Burundi, Cameroon, Central African Rep, DR Congo, Congo, Liberia, Mali, Mozambique, Nigeria, Somalia, South Sudan, Sudan, and Zimbabwe are the thirteen African countries affected by the restrictions.

“Mercury is going zero tolerance on banking companies in sanctioned regions. It is easier to close all Nigerian accounts than to spend extra effort on verifying legitimacy,” an executive at a Nigerian fintech who asked not to be named so he could speak freely, told TechCabal.

The restrictions follow the regulatory crackdown on commercial banks in the US that often partner with fintech startups like Mercury, in the wake of insolvency or ledger issues at fintechs Silicon Valley Bank and Synapse.  

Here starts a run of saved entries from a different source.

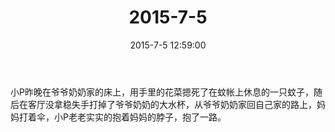 ﻿---
title: 2015-7-5
date: 2015-7-5 12:59:00
tags:
categories: 爸爸
---
小P昨晚在爷爷奶奶家的床上，用手里的花菜摁死了在蚊帐上休息的一只蚊子，随后在客厅没拿稳失手打掉了爷爷奶奶的大水杯，从爷爷奶奶家回自己家的路上，妈妈打着伞，小P老老实实的抱着妈妈的脖子，抱了一路。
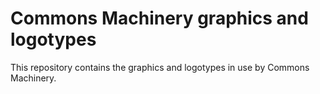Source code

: Commons Machinery graphics and logotypes
========================================

This repository contains the graphics and logotypes in use by Commons
Machinery. 
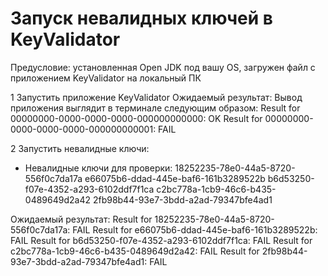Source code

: # Запуск невалидных ключей в KeyValidator

Предусловие: установленная Open JDK под вашу OS, загружен файл с приложением KeyValidator на локальный ПК

1 Запустить приложение KeyValidator
Ожидаемый результат:
Вывод приложения выглядит в терминале следующим образом:
Result for 00000000-0000-0000-0000-000000000000: OK Result for 00000000-0000-0000-0000-000000000001: FAIL

2 Запустить невалидные ключи:
+ Невалидные ключи для проверки:
18252235-78e0-44a5-8720-556f0c7da17a
e66075b6-ddad-445e-baf6-161b3289522b
b6d53250-f07e-4352-a293-6102ddf7f1ca
c2bc778a-1cb9-46c6-b435-0489649d2a42
2fb98b44-93e7-3bdd-a2ad-79347bfe4ad1

Ожидаемый результат:
Result for 18252235-78e0-44a5-8720-556f0c7da17a: FAIL
Result for e66075b6-ddad-445e-baf6-161b3289522b: FAIL
Result for b6d53250-f07e-4352-a293-6102ddf7f1ca: FAIL
Result for c2bc778a-1cb9-46c6-b435-0489649d2a42: FAIL
Result for 2fb98b44-93e7-3bdd-a2ad-79347bfe4ad1: FAIL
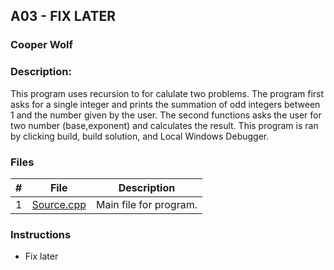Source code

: ## A03 - FIX LATER
### Cooper Wolf
### Description:
         
This program uses recursion to for calulate two problems. The program first asks for a single integer and prints the summation of odd integers between 1 and the number given by the user. The second functions asks the user for two number (base,exponent) and calculates the result. This program is ran by clicking build, build solution, and Local Windows Debugger.

### Files

|   #   | File             | Description                                            |
| :---: | ---------------- | --------------------------------------------------     |
|   1   |    [Source.cpp](https://github.com/Coop-Wolf/1064-Data-Structures/blob/main/Assignments/A%233/Source.cpp)      | Main file for program.|


### Instructions

- Fix later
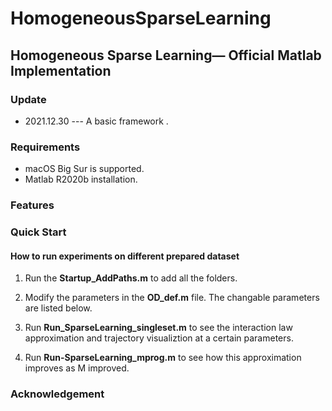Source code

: # HomogeneousSparseLearning

## Homogeneous Sparse Learning&mdash; Official Matlab Implementation

### Update

- 2021.12.30 ---  A basic framework .

### Requirements

* macOS Big Sur is supported. 
* Matlab R2020b installation. 

### Features


### Quick Start


#### How to run experiments on different prepared dataset

1. Run the **Startup_AddPaths.m** to add all the folders.

1. Modify the parameters in the **OD_def.m** file. The changable parameters are listed below.
   
2. Run **Run_SparseLearning_singleset.m** to see the interaction law approximation and trajectory visualiztion at a certain parameters.

3. Run **Run-SparseLearning_mprog.m** to see how this approximation improves as M improved.

### Acknowledgement

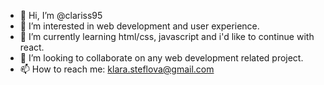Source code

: - 👋 Hi, I’m @clariss95
- 👀 I’m interested in web development and user experience.
- 🌱 I’m currently learning html/css, javascript and i'd like to continue with react.
- 💞️ I’m looking to collaborate on any web development related project.
- 📫 How to reach me: klara.steflova@gmail.com

<!---
clariss95/clariss95 is a ✨ special ✨ repository because its `README.md` (this file) appears on your GitHub profile.
You can click the Preview link to take a look at your changes.
--->
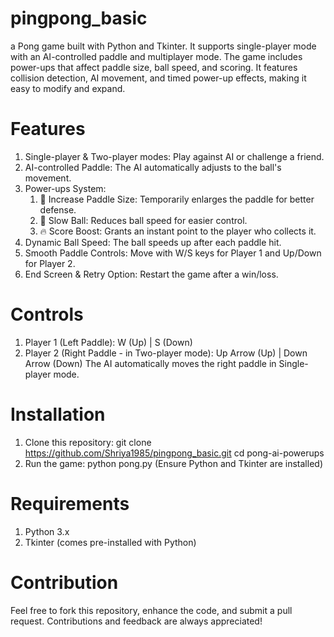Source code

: # pingpong_basic
a Pong game built with Python and Tkinter. It supports single-player mode with an AI-controlled paddle and multiplayer mode. The game includes power-ups that affect paddle size, ball speed, and scoring. It features collision detection, AI movement, and timed power-up effects, making it easy to modify and expand.
# Features
1. Single-player & Two-player modes: Play against AI or challenge a friend.
2. AI-controlled Paddle: The AI automatically adjusts to the ball's movement.
3. Power-ups System:
   1. 🏓 Increase Paddle Size: Temporarily enlarges the paddle for better defense.
   2. 🐢 Slow Ball: Reduces ball speed for easier control.
   3. 🔥 Score Boost: Grants an instant point to the player who collects it.
5. Dynamic Ball Speed: The ball speeds up after each paddle hit.
6. Smooth Paddle Controls: Move with W/S keys for Player 1 and Up/Down for Player 2.
7. End Screen & Retry Option: Restart the game after a win/loss.
# Controls
1. Player 1 (Left Paddle): W (Up) | S (Down)
2. Player 2 (Right Paddle - in Two-player mode): Up Arrow (Up) | Down Arrow (Down)
The AI automatically moves the right paddle in Single-player mode.
# Installation
1. Clone this repository:
git clone https://github.com/Shriya1985/pingpong_basic.git
cd pong-ai-powerups
2. Run the game:
python pong.py
(Ensure Python and Tkinter are installed)
# Requirements
1. Python 3.x
2. Tkinter (comes pre-installed with Python)
# Contribution
Feel free to fork this repository, enhance the code, and submit a pull request. Contributions and feedback are always appreciated!
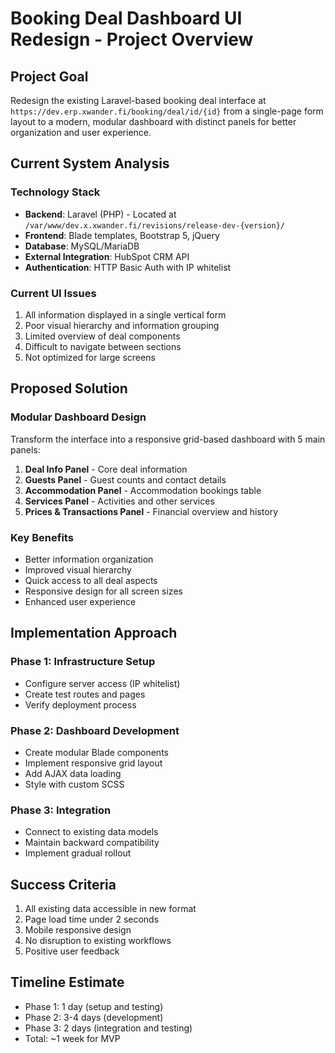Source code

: # Booking Deal Dashboard UI Redesign - Project Overview

## Project Goal
Redesign the existing Laravel-based booking deal interface at `https://dev.erp.xwander.fi/booking/deal/id/{id}` from a single-page form layout to a modern, modular dashboard with distinct panels for better organization and user experience.

## Current System Analysis

### Technology Stack
- **Backend**: Laravel (PHP) - Located at `/var/www/dev.x.xwander.fi/revisions/release-dev-{version}/`
- **Frontend**: Blade templates, Bootstrap 5, jQuery
- **Database**: MySQL/MariaDB
- **External Integration**: HubSpot CRM API
- **Authentication**: HTTP Basic Auth with IP whitelist

### Current UI Issues
1. All information displayed in a single vertical form
2. Poor visual hierarchy and information grouping
3. Limited overview of deal components
4. Difficult to navigate between sections
5. Not optimized for large screens

## Proposed Solution

### Modular Dashboard Design
Transform the interface into a responsive grid-based dashboard with 5 main panels:

1. **Deal Info Panel** - Core deal information
2. **Guests Panel** - Guest counts and contact details
3. **Accommodation Panel** - Accommodation bookings table
4. **Services Panel** - Activities and other services
5. **Prices & Transactions Panel** - Financial overview and history

### Key Benefits
- Better information organization
- Improved visual hierarchy
- Quick access to all deal aspects
- Responsive design for all screen sizes
- Enhanced user experience

## Implementation Approach

### Phase 1: Infrastructure Setup
- Configure server access (IP whitelist)
- Create test routes and pages
- Verify deployment process

### Phase 2: Dashboard Development
- Create modular Blade components
- Implement responsive grid layout
- Add AJAX data loading
- Style with custom SCSS

### Phase 3: Integration
- Connect to existing data models
- Maintain backward compatibility
- Implement gradual rollout

## Success Criteria
1. All existing data accessible in new format
2. Page load time under 2 seconds
3. Mobile responsive design
4. No disruption to existing workflows
5. Positive user feedback

## Timeline Estimate
- Phase 1: 1 day (setup and testing)
- Phase 2: 3-4 days (development)
- Phase 3: 2 days (integration and testing)
- Total: ~1 week for MVP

In December 2023, Choice, one of Mercury’s banking-as-a-service providers, overhauled its KYC process due to concerns that partner fintechs like Mercury had lax user onboarding processes and breached money laundering or terrorism financing laws. 

“About 18 months ago, one of Mercury’s partner banks limited transfers to a ton of countries (including Nigeria, of course) to a $10k limit. So if you wanted to send $300k to Nigeria, you’d have had to do 30 transfers, which would be flagged,” Tomiwa Aladekomo, a media tech startup founder who uses Mercury, told TechCabal.  “So the new rule is likely because one of its partner banks has insisted. ”

In 2022, without warning, Mercury restricted the accounts of over a dozen tech startups, including those backed by notable American accelerator Y Combinator.  At the time, the bank told some users their accounts had been flagged and placed under review by its compliance team due to  “unusual activity.” 

Banks like Mercury have become very important to Nigerian tech startups that raise dollar funding from foreign and local investors.

“For startups, if you’ve received capital in the US, it’s easier to keep your capital in dollars in the US and only bring what you need for your operational needs to Nigeria,” Aladekomo said. 

“You can pay any of your foreign workers directly from the US, which is an easier place to do business with the world from. You can also do treasury management in the US (i.e. earn interest on whatever portion of your money you’re not using) in a relatively predictable economy.”

Alternatives for affected startups include Brex, Ramp, Wise or fintechs like Leatherback, Raenest and Graph.